Provided information:
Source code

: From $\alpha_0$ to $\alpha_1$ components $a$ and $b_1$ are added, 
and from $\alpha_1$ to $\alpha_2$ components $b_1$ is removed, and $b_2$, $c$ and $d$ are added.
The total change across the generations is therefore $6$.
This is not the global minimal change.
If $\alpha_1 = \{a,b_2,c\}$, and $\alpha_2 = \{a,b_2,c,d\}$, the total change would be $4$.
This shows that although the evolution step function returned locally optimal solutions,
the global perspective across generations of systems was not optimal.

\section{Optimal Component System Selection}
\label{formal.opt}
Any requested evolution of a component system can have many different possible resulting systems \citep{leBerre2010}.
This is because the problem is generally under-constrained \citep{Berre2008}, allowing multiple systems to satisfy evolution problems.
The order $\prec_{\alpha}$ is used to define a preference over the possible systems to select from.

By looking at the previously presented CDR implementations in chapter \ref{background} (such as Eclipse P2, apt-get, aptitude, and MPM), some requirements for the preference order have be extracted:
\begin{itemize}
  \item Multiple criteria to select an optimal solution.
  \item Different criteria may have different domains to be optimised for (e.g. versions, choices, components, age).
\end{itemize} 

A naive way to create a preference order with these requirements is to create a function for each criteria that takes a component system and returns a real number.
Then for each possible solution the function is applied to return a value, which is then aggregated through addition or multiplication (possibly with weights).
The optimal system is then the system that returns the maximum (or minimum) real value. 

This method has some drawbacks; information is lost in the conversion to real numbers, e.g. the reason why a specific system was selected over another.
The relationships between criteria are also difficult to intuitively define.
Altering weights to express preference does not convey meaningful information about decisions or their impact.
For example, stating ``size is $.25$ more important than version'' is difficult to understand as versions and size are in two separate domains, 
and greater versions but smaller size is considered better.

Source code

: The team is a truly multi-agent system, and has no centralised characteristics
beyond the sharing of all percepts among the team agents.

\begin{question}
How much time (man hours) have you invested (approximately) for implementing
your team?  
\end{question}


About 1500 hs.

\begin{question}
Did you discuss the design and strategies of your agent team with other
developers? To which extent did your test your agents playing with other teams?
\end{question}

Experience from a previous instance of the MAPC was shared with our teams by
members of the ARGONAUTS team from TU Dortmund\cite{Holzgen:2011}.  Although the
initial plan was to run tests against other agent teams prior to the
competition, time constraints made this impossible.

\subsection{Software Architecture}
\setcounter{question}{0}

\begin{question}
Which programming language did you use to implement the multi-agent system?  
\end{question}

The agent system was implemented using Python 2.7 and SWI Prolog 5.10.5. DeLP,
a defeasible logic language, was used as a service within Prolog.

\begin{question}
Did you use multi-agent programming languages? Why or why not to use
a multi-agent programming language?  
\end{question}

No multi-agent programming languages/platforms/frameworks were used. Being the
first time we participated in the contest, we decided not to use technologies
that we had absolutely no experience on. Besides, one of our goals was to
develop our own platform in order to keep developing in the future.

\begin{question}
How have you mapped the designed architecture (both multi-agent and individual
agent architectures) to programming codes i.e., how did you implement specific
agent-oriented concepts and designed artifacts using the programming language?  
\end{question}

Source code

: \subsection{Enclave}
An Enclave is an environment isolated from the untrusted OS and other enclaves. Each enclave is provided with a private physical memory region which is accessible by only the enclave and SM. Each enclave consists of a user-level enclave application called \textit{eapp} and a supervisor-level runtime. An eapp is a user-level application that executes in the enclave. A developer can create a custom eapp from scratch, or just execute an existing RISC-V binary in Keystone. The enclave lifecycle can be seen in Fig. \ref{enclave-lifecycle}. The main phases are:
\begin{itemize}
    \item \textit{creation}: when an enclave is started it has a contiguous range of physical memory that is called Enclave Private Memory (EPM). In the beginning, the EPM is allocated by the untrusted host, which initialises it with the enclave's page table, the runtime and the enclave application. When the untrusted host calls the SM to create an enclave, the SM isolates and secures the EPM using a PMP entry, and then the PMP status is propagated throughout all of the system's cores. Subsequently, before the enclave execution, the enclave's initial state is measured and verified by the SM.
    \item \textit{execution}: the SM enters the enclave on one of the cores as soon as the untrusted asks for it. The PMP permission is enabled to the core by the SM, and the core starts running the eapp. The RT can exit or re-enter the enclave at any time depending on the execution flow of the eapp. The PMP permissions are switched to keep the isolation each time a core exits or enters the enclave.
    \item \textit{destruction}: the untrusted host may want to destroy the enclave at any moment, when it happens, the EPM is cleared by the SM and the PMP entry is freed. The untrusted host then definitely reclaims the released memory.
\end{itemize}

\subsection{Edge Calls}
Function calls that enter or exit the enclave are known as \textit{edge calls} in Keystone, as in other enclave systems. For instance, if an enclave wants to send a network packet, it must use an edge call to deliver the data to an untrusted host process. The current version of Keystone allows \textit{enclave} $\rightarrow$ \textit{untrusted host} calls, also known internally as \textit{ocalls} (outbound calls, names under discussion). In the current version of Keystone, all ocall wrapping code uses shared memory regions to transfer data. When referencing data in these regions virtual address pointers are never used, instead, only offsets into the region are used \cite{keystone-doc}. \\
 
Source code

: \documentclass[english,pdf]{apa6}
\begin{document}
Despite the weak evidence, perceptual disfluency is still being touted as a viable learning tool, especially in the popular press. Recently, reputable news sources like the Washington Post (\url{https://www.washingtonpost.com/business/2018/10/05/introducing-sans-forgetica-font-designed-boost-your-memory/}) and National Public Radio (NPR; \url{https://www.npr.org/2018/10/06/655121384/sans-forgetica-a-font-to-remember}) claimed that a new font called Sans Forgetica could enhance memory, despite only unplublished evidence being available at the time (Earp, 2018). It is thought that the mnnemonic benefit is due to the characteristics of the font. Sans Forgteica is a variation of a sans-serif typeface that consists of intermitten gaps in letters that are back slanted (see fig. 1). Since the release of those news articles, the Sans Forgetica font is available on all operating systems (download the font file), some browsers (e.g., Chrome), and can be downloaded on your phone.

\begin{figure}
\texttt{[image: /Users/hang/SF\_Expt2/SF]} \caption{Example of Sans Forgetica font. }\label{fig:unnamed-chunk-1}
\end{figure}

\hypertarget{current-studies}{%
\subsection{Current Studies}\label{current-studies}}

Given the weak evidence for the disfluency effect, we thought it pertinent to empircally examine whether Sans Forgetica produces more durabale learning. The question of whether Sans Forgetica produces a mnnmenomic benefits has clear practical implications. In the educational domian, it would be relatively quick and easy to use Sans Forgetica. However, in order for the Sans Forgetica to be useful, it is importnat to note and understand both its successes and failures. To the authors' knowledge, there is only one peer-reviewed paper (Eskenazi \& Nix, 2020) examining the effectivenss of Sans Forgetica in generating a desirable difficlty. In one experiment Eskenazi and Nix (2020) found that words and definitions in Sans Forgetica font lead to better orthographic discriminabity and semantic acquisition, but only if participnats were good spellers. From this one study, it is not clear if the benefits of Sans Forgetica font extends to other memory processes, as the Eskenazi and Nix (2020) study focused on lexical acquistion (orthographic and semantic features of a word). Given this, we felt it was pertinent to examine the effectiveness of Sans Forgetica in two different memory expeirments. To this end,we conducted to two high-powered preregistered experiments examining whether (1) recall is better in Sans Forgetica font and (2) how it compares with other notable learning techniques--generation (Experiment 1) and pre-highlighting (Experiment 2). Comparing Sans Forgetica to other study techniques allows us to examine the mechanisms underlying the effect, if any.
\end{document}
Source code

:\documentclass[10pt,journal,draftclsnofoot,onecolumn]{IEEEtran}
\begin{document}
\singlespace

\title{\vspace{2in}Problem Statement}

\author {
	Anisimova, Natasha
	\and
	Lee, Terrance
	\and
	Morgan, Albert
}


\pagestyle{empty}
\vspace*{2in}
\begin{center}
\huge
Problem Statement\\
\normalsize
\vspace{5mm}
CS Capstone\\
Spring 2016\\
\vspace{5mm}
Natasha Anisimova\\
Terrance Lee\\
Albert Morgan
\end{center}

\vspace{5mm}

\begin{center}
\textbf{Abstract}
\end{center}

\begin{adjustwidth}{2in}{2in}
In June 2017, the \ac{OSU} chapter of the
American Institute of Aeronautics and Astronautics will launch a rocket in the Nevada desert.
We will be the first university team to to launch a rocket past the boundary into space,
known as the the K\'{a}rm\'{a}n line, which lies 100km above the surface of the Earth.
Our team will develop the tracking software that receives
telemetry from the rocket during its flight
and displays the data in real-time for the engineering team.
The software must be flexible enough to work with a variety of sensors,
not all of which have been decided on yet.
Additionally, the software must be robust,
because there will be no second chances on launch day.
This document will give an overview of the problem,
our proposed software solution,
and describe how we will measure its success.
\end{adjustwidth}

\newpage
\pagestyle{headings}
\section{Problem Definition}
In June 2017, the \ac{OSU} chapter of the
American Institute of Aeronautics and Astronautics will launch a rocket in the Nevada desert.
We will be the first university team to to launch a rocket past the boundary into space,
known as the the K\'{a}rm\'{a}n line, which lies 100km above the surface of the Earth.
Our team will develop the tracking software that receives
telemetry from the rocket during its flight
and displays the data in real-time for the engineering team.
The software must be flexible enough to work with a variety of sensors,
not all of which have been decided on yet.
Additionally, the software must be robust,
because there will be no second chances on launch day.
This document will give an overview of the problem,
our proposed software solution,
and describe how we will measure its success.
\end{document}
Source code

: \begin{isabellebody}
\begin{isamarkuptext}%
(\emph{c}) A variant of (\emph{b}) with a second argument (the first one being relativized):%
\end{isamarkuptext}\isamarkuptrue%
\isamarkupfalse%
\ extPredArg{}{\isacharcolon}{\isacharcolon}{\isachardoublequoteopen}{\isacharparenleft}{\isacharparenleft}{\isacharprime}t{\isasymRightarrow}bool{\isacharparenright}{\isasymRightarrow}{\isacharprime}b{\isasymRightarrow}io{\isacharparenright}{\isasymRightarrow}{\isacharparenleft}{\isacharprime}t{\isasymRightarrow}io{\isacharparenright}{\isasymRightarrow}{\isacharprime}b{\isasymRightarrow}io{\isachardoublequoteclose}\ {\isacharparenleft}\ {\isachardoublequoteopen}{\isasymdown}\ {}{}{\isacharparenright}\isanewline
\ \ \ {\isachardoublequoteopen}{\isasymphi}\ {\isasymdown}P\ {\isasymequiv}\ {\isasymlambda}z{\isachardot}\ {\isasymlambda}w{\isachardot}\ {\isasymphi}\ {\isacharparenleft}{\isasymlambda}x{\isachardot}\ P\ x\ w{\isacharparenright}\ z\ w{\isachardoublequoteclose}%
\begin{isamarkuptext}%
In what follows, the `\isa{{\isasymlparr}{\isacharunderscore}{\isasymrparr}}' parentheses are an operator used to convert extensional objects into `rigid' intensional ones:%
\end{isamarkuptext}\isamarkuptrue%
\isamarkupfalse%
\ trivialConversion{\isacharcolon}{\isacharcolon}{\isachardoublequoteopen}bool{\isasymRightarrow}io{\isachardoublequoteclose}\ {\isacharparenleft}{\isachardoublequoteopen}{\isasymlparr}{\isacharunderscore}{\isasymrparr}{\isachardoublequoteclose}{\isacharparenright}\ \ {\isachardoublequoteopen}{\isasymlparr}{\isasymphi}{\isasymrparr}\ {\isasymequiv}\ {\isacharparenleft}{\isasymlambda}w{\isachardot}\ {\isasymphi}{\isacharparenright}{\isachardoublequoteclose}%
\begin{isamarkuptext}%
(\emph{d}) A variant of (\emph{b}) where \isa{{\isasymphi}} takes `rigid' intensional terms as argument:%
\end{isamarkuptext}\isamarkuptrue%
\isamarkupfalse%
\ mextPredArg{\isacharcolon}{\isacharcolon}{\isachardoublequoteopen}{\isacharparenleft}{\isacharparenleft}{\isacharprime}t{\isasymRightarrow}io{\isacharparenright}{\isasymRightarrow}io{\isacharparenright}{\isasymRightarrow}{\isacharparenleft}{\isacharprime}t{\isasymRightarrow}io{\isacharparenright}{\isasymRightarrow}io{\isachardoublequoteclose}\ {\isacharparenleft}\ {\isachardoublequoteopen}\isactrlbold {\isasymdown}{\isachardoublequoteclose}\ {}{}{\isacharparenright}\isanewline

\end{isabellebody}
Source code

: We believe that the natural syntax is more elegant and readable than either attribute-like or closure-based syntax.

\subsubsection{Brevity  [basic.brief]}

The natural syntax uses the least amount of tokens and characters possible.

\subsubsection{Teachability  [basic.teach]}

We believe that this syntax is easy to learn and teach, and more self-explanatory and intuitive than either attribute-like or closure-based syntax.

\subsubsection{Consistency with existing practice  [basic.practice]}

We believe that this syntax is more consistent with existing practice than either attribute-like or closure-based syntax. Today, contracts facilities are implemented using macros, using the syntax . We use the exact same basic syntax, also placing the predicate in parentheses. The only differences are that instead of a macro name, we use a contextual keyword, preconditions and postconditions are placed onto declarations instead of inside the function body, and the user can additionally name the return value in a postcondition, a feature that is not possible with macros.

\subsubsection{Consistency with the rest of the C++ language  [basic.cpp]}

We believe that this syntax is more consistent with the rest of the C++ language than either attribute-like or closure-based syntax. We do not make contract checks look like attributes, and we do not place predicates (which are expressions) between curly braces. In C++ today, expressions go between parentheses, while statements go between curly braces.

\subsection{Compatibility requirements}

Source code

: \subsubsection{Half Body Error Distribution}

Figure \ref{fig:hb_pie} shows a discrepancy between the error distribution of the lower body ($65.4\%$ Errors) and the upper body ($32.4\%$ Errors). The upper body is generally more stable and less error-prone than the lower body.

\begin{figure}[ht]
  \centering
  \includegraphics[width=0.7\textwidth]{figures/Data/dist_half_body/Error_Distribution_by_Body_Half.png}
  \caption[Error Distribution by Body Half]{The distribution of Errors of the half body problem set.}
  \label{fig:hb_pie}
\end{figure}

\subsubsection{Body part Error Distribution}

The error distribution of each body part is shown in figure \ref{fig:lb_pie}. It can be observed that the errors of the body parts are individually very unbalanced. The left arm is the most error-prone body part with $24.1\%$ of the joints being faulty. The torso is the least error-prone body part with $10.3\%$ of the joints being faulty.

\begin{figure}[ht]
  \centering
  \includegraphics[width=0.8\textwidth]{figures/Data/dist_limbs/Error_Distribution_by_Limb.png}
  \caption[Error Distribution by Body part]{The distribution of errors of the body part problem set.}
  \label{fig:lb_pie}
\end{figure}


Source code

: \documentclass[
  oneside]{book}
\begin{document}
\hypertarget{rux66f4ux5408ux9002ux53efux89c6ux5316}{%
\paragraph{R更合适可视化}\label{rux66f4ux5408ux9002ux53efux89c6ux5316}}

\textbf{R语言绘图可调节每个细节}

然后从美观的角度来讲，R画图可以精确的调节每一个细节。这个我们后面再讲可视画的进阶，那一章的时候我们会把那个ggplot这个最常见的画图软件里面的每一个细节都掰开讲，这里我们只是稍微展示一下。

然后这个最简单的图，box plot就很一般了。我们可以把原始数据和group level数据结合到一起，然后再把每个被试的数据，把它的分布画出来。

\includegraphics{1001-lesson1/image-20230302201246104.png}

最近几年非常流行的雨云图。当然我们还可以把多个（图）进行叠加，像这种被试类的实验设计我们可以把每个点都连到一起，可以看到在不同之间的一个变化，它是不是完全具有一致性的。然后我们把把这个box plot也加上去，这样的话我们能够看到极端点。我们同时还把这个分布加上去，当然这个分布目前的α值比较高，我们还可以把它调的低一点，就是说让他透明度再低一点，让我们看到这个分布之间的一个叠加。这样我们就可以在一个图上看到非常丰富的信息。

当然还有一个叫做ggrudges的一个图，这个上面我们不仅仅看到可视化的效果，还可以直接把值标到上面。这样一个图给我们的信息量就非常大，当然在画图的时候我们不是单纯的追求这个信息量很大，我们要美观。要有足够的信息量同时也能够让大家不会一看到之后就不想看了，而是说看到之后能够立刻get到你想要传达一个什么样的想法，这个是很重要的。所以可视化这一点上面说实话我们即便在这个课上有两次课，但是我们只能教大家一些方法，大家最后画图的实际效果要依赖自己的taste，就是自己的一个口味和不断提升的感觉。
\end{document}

What you are asked to do: Scan the preceding listing for the string "versions" and copy every line where it occurs.

Answer to this exercise:
  \item Different criteria may have different domains to be optimised for (e.g. versions, choices, components, age).
For example, stating ``size is $.25$ more important than version'' is difficult to understand as versions and size are in two separate domains, 
and greater versions but smaller size is considered better.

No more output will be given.